Plain-text document sources:
* * * * * * *
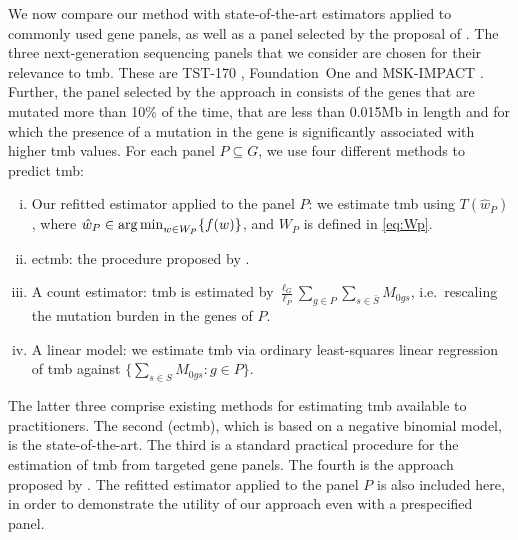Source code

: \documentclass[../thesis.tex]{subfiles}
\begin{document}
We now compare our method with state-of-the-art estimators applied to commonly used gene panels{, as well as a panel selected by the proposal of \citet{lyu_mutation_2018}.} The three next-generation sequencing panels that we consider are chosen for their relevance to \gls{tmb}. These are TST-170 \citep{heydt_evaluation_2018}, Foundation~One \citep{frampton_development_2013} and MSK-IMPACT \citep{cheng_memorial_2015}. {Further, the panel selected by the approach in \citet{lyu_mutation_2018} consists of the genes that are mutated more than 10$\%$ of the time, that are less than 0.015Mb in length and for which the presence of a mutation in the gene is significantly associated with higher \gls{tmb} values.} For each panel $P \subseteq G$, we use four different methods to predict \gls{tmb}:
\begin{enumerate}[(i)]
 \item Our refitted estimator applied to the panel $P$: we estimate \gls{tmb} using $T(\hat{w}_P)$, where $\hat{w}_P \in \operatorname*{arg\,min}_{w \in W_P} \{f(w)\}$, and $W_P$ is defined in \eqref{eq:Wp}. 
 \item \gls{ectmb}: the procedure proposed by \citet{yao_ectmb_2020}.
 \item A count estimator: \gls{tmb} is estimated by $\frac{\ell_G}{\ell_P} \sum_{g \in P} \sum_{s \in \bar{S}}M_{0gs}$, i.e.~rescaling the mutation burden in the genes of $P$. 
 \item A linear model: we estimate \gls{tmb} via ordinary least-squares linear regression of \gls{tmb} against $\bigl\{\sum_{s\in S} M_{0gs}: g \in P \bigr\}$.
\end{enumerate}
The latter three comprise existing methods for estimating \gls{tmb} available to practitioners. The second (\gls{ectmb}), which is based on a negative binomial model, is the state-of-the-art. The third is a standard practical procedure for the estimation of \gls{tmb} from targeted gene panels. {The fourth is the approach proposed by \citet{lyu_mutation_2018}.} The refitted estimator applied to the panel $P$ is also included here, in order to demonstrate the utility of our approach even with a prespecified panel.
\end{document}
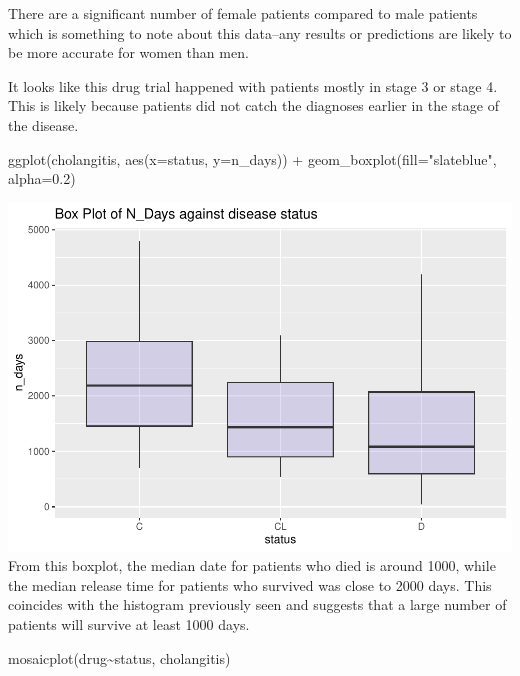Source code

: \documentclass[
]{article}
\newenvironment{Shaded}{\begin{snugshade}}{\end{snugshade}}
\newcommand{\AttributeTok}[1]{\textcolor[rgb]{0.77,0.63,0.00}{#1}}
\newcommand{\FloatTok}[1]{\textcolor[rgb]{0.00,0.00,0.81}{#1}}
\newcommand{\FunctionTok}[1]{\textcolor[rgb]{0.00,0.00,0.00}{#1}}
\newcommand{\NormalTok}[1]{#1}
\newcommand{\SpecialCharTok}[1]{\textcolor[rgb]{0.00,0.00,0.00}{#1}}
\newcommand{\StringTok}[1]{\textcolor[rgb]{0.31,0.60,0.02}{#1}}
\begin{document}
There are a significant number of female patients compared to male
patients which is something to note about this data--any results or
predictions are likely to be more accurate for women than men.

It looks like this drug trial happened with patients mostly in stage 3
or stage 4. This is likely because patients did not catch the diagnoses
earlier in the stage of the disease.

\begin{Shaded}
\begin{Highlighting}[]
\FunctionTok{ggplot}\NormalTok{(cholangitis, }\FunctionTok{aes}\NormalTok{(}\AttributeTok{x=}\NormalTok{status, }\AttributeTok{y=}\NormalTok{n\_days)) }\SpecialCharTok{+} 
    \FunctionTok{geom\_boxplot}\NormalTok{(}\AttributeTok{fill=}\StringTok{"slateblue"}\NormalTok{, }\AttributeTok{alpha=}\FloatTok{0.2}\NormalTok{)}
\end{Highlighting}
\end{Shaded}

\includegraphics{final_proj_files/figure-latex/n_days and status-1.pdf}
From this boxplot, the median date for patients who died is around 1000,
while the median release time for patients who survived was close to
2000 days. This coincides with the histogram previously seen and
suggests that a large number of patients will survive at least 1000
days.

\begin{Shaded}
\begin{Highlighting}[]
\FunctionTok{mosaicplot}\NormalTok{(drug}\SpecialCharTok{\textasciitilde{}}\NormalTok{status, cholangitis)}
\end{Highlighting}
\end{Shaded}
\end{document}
* * * * * * *
EXERCISE AIM: Could you reproduce, exactly as written, the lines running from the one with "or stage 4." to the end of the entries above?

RESPONSE BOX:
or stage 4. This is likely because patients did not catch the diagnoses
earlier in the stage of the disease.

\begin{Shaded}
\begin{Highlighting}[]
\FunctionTok{ggplot}\NormalTok{(cholangitis, }\FunctionTok{aes}\NormalTok{(}\AttributeTok{x=}\NormalTok{status, }\AttributeTok{y=}\NormalTok{n\_days)) }\SpecialCharTok{+} 
    \FunctionTok{geom\_boxplot}\NormalTok{(}\AttributeTok{fill=}\StringTok{"slateblue"}\NormalTok{, }\AttributeTok{alpha=}\FloatTok{0.2}\NormalTok{)}
\end{Highlighting}
\end{Shaded}

\includegraphics{final_proj_files/figure-latex/n_days and status-1.pdf}
From this boxplot, the median date for patients who died is around 1000,
while the median release time for patients who survived was close to
2000 days. This coincides with the histogram previously seen and
suggests that a large number of patients will survive at least 1000
days.

\begin{Shaded}
\begin{Highlighting}[]
\FunctionTok{mosaicplot}\NormalTok{(drug}\SpecialCharTok{\textasciitilde{}}\NormalTok{status, cholangitis)}
\end{Highlighting}
\end{Shaded}
\end{document}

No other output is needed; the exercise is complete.